At the store, I waited at the Geek Squad counter for a few minutes, until it became clear that nobody was manning it. I gave up and went to Customer Service, waited in the line there, and finally got to tell my story to the representative, who immediately told me that most of their laptops only come with starter installations, and that I could purchase an activation key if I wanted the full version. Again, I told her that she was wrong, so she went to confirm with a coworker, who sent her back to me with the same story. At that point, the manager got involved and asked me to show him which laptop I'd purchased. I showed him the sales card, as well as the box, and an employee in the computer department came along to confirm that yes, I should have had an activation key, and it should have been in the box. He tried to tell me that the activation keys are tied to the computers, but I didn't even need my brother shaking his head to know how wrong that was. How could I use a purchased key, as everyone along the way had been trying to sell me, if only the specific key for that computer would work? He quickly corrected his misspeech, saying that he was referring to their inventory control, which I can believe. (They also said that they didn't have activation keys lying around to hand me, which wasn't true - my brother pointed out the display where they were kept.) The manager offered to open another box, just to show that there was a key inside and to show me what it looked like, and if I still couldn't find mine, I could bring it back and swap for the box that had the key. (After spending hours patching the one I'd already bought... gee, thanks.) He took the box into the back, where I couldn't see him open it, and came out about a minute later with the paper that had the activation key on it. (The conspiracy theorist in me says it was never in the box at all, but I don't think he was lying to me at this point.)

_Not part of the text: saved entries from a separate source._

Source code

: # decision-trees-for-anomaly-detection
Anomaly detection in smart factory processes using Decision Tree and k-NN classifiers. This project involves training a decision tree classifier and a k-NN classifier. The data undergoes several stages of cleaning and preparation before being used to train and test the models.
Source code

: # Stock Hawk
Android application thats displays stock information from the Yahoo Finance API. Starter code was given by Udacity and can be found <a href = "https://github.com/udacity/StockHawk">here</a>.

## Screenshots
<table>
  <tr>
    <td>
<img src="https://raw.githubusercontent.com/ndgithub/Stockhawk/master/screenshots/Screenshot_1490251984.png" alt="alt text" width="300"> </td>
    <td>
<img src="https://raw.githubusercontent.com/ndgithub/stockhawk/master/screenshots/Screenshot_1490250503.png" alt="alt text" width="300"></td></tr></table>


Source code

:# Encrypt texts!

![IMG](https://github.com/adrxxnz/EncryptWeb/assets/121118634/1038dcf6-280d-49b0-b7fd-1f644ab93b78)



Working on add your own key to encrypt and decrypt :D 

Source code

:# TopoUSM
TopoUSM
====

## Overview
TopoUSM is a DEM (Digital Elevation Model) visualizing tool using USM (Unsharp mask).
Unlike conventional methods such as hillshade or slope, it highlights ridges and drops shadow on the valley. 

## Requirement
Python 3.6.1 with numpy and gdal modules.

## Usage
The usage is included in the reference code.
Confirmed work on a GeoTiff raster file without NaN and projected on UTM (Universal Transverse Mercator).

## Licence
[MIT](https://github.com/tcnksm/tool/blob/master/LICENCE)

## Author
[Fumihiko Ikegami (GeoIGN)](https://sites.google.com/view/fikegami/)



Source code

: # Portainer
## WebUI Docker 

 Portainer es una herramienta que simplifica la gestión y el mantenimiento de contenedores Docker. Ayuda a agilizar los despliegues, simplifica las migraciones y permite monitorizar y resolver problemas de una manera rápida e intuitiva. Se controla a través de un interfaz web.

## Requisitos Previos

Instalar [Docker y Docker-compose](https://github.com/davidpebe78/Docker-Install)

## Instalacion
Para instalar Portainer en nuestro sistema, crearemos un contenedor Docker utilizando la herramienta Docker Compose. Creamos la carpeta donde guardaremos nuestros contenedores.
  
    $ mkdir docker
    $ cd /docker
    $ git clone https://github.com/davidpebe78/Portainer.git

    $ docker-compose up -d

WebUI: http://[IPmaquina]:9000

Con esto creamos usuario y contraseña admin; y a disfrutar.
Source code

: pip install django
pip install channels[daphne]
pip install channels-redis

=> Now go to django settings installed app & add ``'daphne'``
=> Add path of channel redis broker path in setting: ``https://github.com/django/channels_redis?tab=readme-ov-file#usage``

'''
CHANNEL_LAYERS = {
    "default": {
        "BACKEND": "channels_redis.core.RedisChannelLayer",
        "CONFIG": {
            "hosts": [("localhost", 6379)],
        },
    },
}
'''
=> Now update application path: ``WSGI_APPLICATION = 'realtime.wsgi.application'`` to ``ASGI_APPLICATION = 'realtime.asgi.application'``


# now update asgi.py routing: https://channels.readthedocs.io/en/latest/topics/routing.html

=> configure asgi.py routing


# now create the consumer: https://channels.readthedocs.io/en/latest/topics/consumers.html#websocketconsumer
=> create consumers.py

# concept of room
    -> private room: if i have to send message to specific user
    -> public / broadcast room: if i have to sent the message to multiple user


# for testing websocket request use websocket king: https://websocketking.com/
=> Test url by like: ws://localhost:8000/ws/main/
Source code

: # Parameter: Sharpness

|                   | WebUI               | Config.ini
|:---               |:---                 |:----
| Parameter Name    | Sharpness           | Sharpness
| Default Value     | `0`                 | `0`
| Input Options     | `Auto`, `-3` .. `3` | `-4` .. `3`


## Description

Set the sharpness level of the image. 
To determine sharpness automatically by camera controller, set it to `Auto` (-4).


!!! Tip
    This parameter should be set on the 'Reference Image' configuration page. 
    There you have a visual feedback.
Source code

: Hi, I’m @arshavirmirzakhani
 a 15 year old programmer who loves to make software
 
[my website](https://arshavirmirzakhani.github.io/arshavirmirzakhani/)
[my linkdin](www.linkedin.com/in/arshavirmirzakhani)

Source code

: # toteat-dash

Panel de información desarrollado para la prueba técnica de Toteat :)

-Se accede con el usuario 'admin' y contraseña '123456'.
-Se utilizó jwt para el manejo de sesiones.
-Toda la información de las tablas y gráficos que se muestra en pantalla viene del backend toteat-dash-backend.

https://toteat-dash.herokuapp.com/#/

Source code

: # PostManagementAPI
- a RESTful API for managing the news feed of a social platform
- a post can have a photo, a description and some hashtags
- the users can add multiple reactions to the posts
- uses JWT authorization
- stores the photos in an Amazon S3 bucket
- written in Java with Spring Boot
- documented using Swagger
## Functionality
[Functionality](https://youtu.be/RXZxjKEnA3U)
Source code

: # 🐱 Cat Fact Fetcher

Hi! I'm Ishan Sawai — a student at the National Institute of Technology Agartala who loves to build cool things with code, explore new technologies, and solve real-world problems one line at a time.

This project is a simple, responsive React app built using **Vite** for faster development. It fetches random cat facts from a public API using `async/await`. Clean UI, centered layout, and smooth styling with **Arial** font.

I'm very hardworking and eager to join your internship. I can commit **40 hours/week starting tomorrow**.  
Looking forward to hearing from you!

I went home and searched the box a third time, but didn't find the key anywhere. So I packed everything up, removing as much personal information from the laptop as I could, and brought it back to the store. They had to inspect the laptop to make sure I hadn't done anything to it, which required me to type in my password, but after way too much waiting, the manager told me that the one they'd opened in the store didn't even have the Office starter installed, so they were just going to give me the key from that one and let me take mine home with me. It worked, although the installer warned me that the installation might be corrupt, and I haven't noticed any problems since. What bothers me, though, is how many people along the way tried to tell me to spend more money until I corrected them. What if I'd been the gullible type, or hadn't been willing to stick to my guns? A couple came in while they were inspecting my laptop to trade in a cable modem they'd just bought because they didn't actually have cable. Would they have been able to tell Best Buy and Geek Squad employees that they knew the difference between "included" and "starter kit"? I don't claim that Best Buy were actively withholding Office activation keys unless the purchasers came back to complain in the hope of being able to resell those licenses for a profit, although that was on my mind through most of the procedure, but their employees are obviously too willing to give wrong information rather than doing the research or admitting that they don't know the answers and pointing me to people who can help. That may be worth an extra $130 to them, but it's wrong.

On the plus side, it IS a great laptop, and I'm having a lot of fun with it.